Supplied information =>
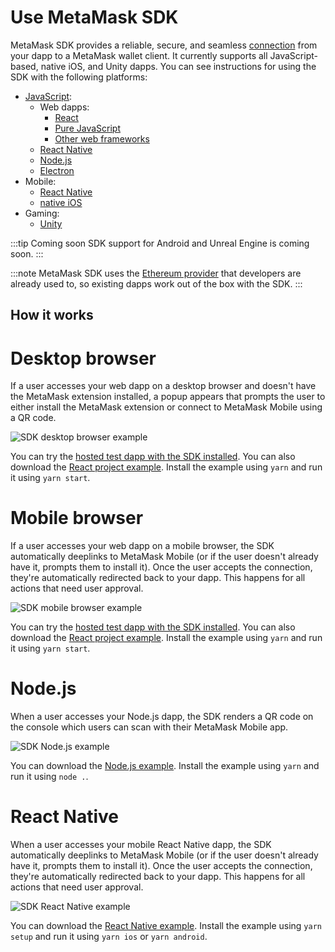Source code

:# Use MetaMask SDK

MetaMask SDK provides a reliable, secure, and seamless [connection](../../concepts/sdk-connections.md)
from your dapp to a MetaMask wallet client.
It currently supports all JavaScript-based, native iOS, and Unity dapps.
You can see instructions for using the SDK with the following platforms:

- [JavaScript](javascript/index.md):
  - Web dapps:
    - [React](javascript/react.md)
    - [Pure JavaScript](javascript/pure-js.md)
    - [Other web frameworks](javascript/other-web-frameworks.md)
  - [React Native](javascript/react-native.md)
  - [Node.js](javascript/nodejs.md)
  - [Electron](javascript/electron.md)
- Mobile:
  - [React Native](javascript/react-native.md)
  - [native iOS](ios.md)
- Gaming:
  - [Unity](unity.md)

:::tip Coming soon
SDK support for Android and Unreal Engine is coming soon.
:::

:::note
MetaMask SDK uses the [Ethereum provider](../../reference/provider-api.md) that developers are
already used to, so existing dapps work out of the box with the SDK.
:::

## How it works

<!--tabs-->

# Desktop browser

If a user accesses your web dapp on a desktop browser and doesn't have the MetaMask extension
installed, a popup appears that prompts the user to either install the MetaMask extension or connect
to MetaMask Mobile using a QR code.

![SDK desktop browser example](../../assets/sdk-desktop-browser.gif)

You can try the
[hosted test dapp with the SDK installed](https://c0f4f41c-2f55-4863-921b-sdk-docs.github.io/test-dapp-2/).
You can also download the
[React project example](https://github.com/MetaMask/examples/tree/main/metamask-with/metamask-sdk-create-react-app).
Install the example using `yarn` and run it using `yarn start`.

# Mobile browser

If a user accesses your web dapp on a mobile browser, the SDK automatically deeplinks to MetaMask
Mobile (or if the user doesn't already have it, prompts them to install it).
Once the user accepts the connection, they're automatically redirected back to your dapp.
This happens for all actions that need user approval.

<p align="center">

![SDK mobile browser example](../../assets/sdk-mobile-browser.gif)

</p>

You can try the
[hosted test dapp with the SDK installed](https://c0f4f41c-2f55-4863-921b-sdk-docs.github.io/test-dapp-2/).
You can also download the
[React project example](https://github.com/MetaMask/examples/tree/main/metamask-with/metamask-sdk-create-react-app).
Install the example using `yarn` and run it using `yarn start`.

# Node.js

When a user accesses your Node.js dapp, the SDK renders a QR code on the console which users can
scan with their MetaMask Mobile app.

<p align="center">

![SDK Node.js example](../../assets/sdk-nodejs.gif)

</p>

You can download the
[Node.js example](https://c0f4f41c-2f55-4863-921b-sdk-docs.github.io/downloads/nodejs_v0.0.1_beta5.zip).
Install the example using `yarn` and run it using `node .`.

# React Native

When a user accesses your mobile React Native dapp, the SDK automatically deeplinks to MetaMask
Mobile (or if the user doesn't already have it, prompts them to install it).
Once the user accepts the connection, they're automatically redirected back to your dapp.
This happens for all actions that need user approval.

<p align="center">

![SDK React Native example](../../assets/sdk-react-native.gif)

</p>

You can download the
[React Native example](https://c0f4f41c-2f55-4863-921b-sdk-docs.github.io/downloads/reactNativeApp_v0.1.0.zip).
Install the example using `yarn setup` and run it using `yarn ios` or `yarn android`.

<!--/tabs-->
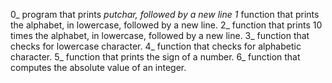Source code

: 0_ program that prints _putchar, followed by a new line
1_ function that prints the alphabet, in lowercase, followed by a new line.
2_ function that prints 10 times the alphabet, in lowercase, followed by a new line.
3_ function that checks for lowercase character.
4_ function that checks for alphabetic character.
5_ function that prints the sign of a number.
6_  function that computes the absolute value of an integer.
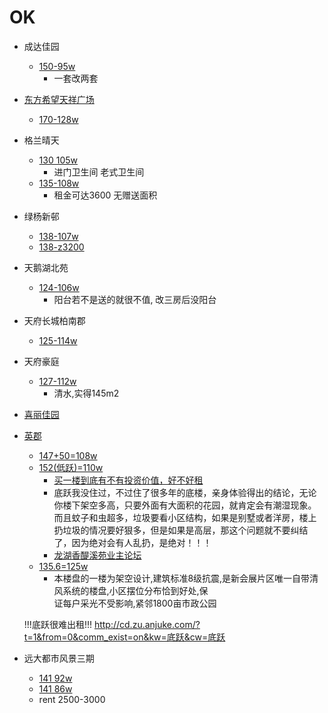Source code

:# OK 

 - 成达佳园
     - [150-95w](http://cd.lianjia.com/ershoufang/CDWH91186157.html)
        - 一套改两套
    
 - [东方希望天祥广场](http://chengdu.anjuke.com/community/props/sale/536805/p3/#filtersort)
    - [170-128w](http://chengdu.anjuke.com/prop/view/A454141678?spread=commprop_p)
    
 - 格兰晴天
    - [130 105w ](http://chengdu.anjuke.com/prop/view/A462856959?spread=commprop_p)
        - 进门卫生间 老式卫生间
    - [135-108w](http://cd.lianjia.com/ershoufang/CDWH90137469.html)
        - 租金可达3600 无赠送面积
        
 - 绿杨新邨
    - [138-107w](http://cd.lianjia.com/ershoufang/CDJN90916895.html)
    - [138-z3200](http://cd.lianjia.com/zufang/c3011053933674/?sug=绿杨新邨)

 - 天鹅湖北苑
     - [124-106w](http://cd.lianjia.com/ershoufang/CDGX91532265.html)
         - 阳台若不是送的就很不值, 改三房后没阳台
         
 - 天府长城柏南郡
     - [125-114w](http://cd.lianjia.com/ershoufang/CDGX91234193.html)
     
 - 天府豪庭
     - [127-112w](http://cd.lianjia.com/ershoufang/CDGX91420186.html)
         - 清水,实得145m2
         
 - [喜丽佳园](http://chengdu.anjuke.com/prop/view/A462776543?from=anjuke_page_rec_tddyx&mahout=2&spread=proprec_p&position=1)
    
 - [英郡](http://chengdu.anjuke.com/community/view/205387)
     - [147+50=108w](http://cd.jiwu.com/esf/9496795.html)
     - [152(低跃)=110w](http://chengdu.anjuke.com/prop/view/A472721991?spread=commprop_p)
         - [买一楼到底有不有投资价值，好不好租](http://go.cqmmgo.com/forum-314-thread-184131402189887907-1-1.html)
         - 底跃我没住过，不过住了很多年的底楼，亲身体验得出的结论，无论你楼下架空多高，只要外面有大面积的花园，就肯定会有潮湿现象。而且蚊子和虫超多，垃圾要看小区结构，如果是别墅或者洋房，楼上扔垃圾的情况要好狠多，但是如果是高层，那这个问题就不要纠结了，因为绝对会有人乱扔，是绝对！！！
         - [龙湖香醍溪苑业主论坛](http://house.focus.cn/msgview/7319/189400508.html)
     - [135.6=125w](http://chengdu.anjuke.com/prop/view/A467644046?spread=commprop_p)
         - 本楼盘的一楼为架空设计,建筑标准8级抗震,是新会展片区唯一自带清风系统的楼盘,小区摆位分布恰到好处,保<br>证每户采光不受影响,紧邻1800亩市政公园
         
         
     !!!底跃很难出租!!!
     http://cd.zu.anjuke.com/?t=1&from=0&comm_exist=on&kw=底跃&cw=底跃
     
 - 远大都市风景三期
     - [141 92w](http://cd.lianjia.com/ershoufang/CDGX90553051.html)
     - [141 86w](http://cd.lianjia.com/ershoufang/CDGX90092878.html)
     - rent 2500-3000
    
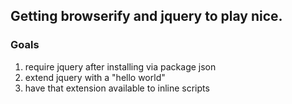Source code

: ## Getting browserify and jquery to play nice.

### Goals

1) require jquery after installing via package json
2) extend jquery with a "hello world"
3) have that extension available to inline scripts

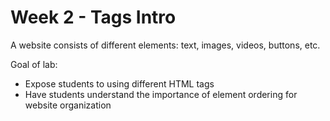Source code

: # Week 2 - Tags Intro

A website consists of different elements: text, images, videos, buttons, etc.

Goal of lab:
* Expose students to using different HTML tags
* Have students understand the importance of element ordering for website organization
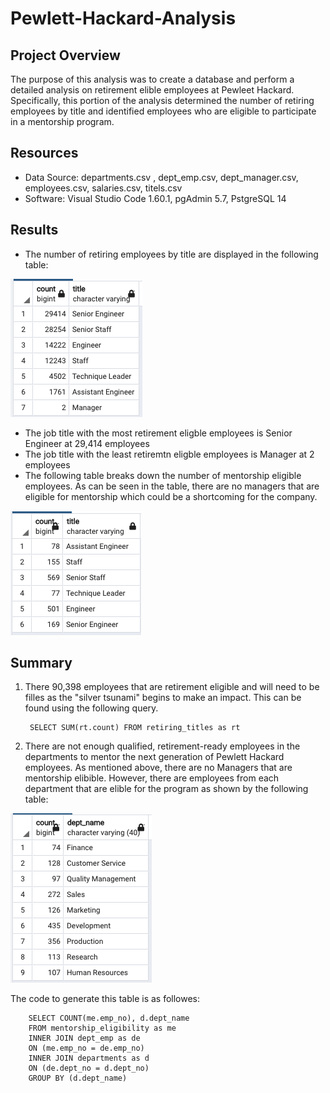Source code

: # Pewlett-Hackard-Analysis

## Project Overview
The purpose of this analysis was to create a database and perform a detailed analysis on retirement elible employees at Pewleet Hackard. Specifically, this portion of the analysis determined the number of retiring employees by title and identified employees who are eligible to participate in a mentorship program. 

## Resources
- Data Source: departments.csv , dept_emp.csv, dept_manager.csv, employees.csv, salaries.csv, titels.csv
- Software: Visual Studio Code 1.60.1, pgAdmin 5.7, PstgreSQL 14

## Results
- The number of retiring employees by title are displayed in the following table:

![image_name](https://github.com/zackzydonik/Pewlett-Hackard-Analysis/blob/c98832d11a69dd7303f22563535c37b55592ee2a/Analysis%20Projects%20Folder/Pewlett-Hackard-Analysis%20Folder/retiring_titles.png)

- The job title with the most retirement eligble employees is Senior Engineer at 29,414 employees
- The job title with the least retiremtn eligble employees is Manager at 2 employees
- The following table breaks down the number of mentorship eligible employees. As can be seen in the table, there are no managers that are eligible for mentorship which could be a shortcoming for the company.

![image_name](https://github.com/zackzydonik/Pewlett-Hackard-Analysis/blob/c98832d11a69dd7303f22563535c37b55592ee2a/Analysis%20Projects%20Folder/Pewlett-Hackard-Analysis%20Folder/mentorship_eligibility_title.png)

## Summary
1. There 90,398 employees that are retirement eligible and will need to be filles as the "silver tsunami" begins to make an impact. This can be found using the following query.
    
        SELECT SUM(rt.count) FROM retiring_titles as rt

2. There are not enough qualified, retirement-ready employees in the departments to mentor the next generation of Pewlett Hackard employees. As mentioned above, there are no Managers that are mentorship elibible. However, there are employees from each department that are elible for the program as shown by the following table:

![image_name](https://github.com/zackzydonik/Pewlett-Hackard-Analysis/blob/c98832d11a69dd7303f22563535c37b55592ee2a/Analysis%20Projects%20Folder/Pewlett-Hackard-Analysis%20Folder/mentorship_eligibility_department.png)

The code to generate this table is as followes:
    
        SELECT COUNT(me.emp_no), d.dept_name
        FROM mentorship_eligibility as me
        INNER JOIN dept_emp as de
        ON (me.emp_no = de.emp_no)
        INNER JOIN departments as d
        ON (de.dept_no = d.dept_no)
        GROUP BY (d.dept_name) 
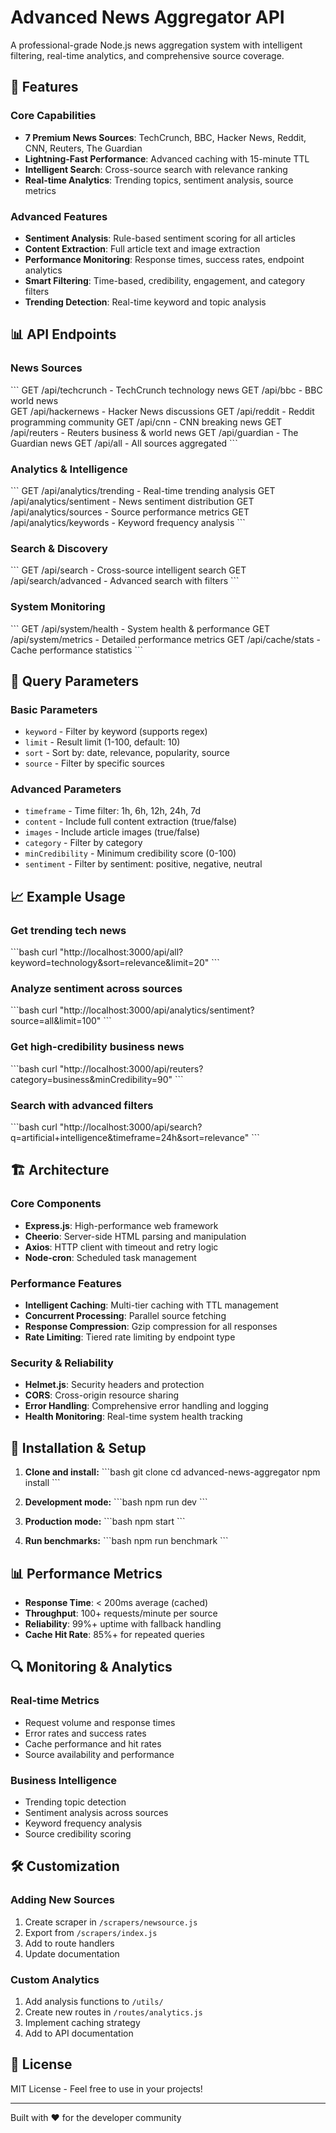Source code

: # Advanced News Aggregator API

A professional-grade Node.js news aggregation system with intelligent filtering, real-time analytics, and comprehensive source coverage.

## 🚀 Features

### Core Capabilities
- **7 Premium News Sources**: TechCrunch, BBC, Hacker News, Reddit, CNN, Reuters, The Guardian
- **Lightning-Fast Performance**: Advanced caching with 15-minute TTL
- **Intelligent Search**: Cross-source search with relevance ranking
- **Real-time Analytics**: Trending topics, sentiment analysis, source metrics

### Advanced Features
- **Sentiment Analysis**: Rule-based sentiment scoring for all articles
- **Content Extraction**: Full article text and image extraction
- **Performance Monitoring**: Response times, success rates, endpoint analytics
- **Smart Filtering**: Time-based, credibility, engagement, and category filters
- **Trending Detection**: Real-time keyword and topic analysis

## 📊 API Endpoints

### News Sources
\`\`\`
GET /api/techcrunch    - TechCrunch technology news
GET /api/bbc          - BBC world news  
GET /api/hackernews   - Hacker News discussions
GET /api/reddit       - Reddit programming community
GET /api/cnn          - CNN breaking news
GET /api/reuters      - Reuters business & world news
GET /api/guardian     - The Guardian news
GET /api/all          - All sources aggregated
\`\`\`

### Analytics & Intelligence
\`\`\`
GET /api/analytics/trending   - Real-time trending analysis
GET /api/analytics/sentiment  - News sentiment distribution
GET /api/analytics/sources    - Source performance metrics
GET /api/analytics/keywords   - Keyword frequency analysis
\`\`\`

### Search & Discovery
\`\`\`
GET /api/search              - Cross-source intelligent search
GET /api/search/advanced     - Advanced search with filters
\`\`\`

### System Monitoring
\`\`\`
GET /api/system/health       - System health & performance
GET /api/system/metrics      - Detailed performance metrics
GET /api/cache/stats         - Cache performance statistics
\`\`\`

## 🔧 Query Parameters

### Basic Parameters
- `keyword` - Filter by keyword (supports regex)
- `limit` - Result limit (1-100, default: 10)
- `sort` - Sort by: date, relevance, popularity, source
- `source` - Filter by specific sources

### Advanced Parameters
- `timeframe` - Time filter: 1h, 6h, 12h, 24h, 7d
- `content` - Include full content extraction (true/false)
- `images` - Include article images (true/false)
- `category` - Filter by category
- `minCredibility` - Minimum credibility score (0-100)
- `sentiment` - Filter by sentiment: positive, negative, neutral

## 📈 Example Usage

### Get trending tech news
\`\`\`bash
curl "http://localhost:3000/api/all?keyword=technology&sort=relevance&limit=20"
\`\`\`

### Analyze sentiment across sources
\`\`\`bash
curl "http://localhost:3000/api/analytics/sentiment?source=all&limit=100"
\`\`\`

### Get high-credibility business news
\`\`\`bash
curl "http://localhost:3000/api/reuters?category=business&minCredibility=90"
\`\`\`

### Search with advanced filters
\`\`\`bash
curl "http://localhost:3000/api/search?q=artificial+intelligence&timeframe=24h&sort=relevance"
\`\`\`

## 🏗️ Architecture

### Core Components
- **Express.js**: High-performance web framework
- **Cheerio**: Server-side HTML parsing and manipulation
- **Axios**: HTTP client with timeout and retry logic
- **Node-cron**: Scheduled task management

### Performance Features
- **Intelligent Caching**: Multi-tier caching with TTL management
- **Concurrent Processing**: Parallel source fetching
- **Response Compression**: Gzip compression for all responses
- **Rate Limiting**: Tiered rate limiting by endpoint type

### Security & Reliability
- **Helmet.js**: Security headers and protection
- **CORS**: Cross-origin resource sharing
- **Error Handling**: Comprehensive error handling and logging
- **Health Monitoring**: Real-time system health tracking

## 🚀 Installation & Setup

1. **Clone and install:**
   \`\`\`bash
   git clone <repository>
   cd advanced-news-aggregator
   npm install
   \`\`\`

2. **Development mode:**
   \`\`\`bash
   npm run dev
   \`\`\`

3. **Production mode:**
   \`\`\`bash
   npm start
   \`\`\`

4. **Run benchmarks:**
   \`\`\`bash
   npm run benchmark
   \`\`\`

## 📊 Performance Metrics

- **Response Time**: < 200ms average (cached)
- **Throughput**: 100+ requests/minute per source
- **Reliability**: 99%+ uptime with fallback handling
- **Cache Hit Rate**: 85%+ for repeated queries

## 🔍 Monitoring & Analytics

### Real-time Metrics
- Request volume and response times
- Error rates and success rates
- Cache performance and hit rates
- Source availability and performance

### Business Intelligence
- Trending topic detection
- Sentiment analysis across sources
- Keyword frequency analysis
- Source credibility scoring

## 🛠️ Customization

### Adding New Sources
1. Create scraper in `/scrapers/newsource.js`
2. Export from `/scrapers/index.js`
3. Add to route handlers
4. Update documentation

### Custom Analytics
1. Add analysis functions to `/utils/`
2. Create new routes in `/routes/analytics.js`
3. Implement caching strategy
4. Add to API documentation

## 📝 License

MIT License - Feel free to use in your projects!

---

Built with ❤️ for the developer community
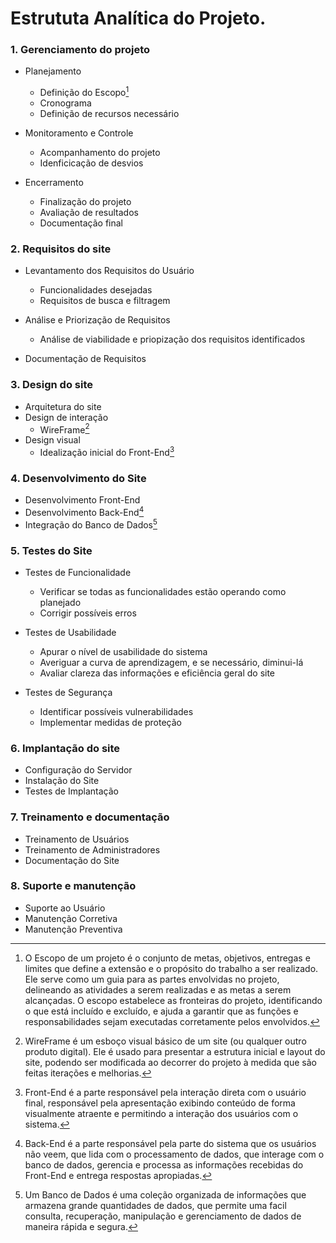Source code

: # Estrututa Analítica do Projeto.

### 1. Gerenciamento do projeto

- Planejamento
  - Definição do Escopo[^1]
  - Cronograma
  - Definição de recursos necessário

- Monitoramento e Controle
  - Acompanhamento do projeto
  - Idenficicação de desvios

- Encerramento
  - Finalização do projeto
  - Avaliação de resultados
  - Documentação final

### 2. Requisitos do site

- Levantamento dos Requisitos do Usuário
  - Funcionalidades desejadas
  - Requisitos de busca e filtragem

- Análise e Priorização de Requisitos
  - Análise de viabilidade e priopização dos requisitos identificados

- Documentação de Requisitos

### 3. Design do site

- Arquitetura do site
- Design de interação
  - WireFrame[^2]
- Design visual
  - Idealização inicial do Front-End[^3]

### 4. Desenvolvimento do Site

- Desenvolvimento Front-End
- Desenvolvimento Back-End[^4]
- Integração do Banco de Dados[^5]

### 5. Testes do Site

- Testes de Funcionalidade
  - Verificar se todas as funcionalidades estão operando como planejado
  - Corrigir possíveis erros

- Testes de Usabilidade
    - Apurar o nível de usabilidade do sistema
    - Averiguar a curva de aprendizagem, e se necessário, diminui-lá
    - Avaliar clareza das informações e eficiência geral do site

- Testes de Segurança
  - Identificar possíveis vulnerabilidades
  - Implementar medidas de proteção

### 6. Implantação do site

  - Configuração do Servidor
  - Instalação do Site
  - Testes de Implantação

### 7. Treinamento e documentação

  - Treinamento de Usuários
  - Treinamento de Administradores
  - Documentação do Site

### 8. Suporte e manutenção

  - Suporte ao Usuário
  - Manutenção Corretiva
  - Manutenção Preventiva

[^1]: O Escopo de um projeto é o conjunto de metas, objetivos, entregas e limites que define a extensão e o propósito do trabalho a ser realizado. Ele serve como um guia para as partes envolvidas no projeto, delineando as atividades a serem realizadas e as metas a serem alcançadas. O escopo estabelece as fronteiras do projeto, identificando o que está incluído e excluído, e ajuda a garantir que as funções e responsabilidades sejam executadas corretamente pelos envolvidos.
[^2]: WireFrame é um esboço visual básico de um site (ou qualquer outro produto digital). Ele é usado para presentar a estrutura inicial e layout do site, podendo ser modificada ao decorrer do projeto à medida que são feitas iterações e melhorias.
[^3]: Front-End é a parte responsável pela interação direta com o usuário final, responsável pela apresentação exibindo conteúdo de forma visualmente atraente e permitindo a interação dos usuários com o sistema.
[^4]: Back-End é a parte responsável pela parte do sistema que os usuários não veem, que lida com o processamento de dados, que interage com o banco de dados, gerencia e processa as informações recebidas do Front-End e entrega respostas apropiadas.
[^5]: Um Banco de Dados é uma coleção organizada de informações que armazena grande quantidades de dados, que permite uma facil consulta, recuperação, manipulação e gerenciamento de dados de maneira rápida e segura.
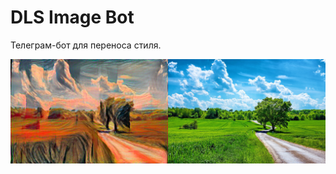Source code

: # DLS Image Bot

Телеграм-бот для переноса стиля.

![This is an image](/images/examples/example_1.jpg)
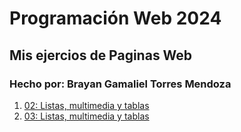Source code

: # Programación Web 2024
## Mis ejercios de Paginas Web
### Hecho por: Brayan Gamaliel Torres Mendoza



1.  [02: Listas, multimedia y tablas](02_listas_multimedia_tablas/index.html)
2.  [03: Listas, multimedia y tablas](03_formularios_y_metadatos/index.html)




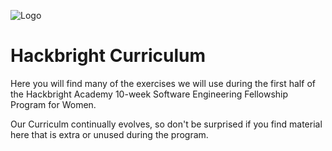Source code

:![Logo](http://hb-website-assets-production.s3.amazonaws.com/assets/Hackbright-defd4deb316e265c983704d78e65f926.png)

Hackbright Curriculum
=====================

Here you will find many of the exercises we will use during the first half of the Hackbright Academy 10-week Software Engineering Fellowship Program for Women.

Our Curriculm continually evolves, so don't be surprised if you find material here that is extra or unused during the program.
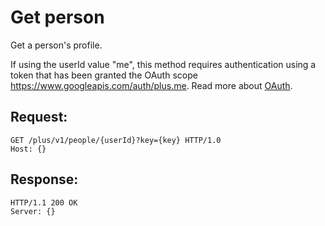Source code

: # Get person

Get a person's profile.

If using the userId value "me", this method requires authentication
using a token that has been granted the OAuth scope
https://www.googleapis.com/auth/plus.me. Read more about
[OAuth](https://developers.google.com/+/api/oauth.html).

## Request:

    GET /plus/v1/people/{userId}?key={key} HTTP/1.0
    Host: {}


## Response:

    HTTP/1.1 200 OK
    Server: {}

What to produce => The entries above hold the needed span. Transcribe exactly the lines from the one with "business & world news" to the one with "Real-time trending analysis", both included.

Written reply =>
GET /api/reuters      - Reuters business & world news
GET /api/guardian     - The Guardian news
GET /api/all          - All sources aggregated
\`\`\`

### Analytics & Intelligence
\`\`\`
GET /api/analytics/trending   - Real-time trending analysis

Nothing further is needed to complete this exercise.